What to work on: Reproduce the entries shown below only from the line with "pattern generation code." down to the line with "laptop. In a", keeping both end lines and copying each one exactly.

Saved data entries
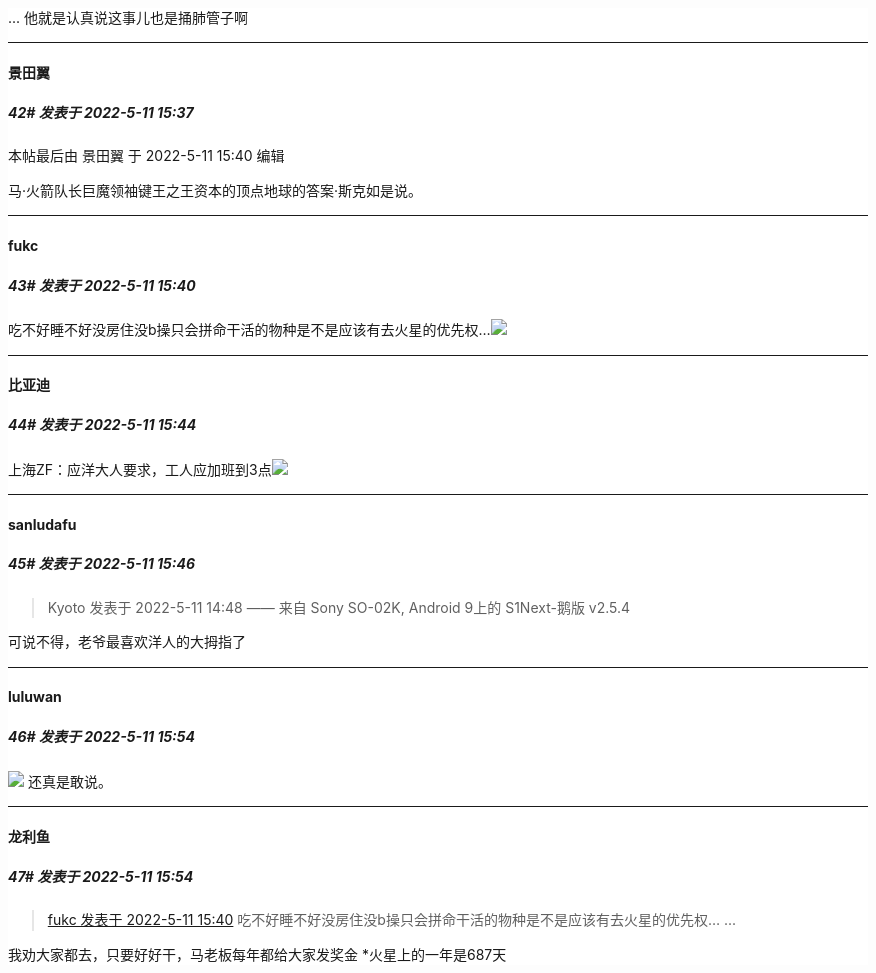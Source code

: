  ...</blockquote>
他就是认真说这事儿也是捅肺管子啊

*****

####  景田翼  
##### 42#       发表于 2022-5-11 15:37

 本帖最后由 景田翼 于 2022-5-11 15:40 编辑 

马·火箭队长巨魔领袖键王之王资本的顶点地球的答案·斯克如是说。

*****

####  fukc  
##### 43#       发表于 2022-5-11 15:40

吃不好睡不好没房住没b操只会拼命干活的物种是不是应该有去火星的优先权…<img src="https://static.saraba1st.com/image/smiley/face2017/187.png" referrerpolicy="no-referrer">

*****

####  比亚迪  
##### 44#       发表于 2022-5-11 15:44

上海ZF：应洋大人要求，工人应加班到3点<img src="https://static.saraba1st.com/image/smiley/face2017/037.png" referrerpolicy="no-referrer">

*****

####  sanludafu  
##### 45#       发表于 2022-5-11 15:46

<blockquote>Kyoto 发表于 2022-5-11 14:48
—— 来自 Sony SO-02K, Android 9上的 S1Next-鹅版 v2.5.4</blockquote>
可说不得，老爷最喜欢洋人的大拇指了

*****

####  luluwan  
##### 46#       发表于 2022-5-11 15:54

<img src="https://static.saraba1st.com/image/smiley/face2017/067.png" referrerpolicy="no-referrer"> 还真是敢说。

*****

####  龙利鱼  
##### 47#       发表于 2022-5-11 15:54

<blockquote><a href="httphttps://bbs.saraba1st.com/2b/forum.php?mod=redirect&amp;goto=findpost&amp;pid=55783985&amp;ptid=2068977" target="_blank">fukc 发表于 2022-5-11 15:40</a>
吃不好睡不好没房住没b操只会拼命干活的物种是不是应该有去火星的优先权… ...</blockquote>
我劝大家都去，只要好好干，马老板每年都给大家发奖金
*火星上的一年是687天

...

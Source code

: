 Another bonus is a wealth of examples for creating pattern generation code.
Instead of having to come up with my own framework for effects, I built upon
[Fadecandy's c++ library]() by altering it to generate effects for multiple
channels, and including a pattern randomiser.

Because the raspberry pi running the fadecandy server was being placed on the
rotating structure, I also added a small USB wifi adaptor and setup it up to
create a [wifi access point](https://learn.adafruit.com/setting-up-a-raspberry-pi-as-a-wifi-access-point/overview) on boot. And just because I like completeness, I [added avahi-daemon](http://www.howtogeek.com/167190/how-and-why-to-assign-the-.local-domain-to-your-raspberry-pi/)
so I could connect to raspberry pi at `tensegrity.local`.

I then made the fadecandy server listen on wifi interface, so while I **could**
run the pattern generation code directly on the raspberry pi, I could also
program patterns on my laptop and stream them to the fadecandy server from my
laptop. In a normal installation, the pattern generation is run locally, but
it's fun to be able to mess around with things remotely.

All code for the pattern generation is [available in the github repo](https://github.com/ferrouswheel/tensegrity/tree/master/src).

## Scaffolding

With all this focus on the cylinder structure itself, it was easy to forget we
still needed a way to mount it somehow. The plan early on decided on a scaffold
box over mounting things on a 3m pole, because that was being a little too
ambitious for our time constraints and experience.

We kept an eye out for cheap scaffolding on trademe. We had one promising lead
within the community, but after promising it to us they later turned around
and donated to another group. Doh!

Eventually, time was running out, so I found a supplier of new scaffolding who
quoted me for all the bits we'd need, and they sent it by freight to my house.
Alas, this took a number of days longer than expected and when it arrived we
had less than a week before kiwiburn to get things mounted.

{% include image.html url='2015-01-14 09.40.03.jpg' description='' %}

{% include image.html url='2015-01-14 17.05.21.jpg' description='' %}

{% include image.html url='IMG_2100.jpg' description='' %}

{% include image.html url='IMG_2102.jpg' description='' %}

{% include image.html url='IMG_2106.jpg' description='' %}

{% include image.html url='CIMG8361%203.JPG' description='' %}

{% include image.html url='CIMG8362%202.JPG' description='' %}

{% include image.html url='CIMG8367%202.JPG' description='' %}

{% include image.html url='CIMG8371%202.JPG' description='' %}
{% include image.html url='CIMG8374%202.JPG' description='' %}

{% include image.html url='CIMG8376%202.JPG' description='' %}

---

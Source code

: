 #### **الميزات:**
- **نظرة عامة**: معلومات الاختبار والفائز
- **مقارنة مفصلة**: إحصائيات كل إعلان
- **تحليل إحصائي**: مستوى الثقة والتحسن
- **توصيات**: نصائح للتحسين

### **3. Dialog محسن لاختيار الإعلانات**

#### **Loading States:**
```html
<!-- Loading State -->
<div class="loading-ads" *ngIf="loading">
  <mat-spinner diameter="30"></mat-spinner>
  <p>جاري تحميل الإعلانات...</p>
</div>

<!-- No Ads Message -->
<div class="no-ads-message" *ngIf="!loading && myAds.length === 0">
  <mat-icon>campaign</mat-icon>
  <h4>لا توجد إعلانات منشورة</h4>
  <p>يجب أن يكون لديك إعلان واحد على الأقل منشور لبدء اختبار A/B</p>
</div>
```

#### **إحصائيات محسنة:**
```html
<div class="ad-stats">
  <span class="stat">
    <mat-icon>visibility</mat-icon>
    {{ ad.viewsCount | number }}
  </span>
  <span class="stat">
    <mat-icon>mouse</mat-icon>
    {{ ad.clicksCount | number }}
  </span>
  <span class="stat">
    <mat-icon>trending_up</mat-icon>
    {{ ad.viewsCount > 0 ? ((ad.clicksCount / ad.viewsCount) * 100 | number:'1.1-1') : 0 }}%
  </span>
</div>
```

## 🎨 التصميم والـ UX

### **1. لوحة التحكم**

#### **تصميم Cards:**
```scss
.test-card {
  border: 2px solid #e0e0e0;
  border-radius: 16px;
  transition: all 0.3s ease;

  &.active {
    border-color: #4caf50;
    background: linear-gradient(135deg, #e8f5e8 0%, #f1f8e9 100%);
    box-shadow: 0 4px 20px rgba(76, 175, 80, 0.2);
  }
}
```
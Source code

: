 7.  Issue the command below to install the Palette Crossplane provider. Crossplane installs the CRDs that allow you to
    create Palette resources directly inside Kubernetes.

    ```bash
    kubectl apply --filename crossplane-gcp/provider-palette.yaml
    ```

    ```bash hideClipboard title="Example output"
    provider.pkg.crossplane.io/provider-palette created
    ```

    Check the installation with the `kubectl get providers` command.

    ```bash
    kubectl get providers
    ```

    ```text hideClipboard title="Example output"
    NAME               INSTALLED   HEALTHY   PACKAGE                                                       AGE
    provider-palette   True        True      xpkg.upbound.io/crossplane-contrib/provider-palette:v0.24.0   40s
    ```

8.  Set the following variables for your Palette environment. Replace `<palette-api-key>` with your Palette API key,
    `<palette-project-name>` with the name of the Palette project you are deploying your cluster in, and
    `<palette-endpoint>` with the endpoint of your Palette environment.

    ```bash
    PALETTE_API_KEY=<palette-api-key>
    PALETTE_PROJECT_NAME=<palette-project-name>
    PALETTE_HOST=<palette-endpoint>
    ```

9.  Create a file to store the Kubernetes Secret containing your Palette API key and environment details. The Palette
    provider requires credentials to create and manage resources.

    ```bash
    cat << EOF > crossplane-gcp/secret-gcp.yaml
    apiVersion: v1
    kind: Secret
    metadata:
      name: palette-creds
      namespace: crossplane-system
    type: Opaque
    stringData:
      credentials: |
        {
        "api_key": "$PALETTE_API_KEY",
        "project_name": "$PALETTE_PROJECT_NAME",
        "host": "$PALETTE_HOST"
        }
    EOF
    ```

Result:
: Another bonus is a wealth of examples for creating pattern generation code.
Instead of having to come up with my own framework for effects, I built upon
[Fadecandy's c++ library]() by altering it to generate effects for multiple
channels, and including a pattern randomiser.

Because the raspberry pi running the fadecandy server was being placed on the
rotating structure, I also added a small USB wifi adaptor and setup it up to
create a [wifi access point](https://learn.adafruit.com/setting-up-a-raspberry-pi-as-a-wifi-access-point/overview) on boot. And just because I like completeness, I [added avahi-daemon](http://www.howtogeek.com/167190/how-and-why-to-assign-the-.local-domain-to-your-raspberry-pi/)
so I could connect to raspberry pi at `tensegrity.local`.

I then made the fadecandy server listen on wifi interface, so while I **could**
run the pattern generation code directly on the raspberry pi, I could also
program patterns on my laptop and stream them to the fadecandy server from my
laptop. In a normal installation, the pattern generation is run locally, but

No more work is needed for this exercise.